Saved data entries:
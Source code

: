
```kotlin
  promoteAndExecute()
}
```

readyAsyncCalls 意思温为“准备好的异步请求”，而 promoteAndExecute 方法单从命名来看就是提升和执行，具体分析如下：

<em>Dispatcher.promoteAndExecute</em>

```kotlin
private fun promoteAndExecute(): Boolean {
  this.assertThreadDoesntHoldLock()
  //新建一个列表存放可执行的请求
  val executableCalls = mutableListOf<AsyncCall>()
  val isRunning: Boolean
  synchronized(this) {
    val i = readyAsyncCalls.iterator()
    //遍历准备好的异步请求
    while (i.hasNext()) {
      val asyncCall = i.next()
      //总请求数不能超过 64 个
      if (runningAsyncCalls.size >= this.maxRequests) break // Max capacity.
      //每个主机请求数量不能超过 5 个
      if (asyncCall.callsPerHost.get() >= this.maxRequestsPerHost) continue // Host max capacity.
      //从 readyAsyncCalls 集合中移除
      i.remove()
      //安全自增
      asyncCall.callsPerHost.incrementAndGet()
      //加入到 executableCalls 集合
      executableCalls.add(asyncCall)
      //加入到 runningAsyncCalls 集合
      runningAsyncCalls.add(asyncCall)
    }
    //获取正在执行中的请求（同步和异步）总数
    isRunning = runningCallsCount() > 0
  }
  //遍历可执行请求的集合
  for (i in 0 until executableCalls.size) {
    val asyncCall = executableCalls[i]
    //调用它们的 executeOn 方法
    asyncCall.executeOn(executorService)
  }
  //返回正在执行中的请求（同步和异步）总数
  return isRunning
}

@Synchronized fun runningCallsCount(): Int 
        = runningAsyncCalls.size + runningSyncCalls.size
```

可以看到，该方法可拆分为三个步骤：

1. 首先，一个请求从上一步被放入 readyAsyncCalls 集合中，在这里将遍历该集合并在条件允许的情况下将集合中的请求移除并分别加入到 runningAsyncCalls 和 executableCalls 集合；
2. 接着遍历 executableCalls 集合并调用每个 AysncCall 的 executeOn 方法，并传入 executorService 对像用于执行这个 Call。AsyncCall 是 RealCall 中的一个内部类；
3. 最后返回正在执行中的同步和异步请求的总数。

### What this task involves:
Give back the data above, repeating every record exactly.

### Task response:
Source code

:
```kotlin
  promoteAndExecute()
}
```

readyAsyncCalls 意思温为“准备好的异步请求”，而 promoteAndExecute 方法单从命名来看就是提升和执行，具体分析如下：

<em>Dispatcher.promoteAndExecute</em>

```kotlin
private fun promoteAndExecute(): Boolean {
  this.assertThreadDoesntHoldLock()
  //新建一个列表存放可执行的请求
  val executableCalls = mutableListOf<AsyncCall>()
  val isRunning: Boolean
  synchronized(this) {
    val i = readyAsyncCalls.iterator()
    //遍历准备好的异步请求
    while (i.hasNext()) {
      val asyncCall = i.next()
      //总请求数不能超过 64 个
      if (runningAsyncCalls.size >= this.maxRequests) break // Max capacity.
      //每个主机请求数量不能超过 5 个
      if (asyncCall.callsPerHost.get() >= this.maxRequestsPerHost) continue // Host max capacity.
      //从 readyAsyncCalls 集合中移除
      i.remove()
      //安全自增
      asyncCall.callsPerHost.incrementAndGet()
      //加入到 executableCalls 集合
      executableCalls.add(asyncCall)
      //加入到 runningAsyncCalls 集合
      runningAsyncCalls.add(asyncCall)
    }
    //获取正在执行中的请求（同步和异步）总数
    isRunning = runningCallsCount() > 0
  }
  //遍历可执行请求的集合
  for (i in 0 until executableCalls.size) {
    val asyncCall = executableCalls[i]
    //调用它们的 executeOn 方法
    asyncCall.executeOn(executorService)
  }
  //返回正在执行中的请求（同步和异步）总数
  return isRunning
}

@Synchronized fun runningCallsCount(): Int 
        = runningAsyncCalls.size + runningSyncCalls.size
```

可以看到，该方法可拆分为三个步骤：

1. 首先，一个请求从上一步被放入 readyAsyncCalls 集合中，在这里将遍历该集合并在条件允许的情况下将集合中的请求移除并分别加入到 runningAsyncCalls 和 executableCalls 集合；
2. 接着遍历 executableCalls 集合并调用每个 AysncCall 的 executeOn 方法，并传入 executorService 对像用于执行这个 Call。AsyncCall 是 RealCall 中的一个内部类；
3. 最后返回正在执行中的同步和异步请求的总数。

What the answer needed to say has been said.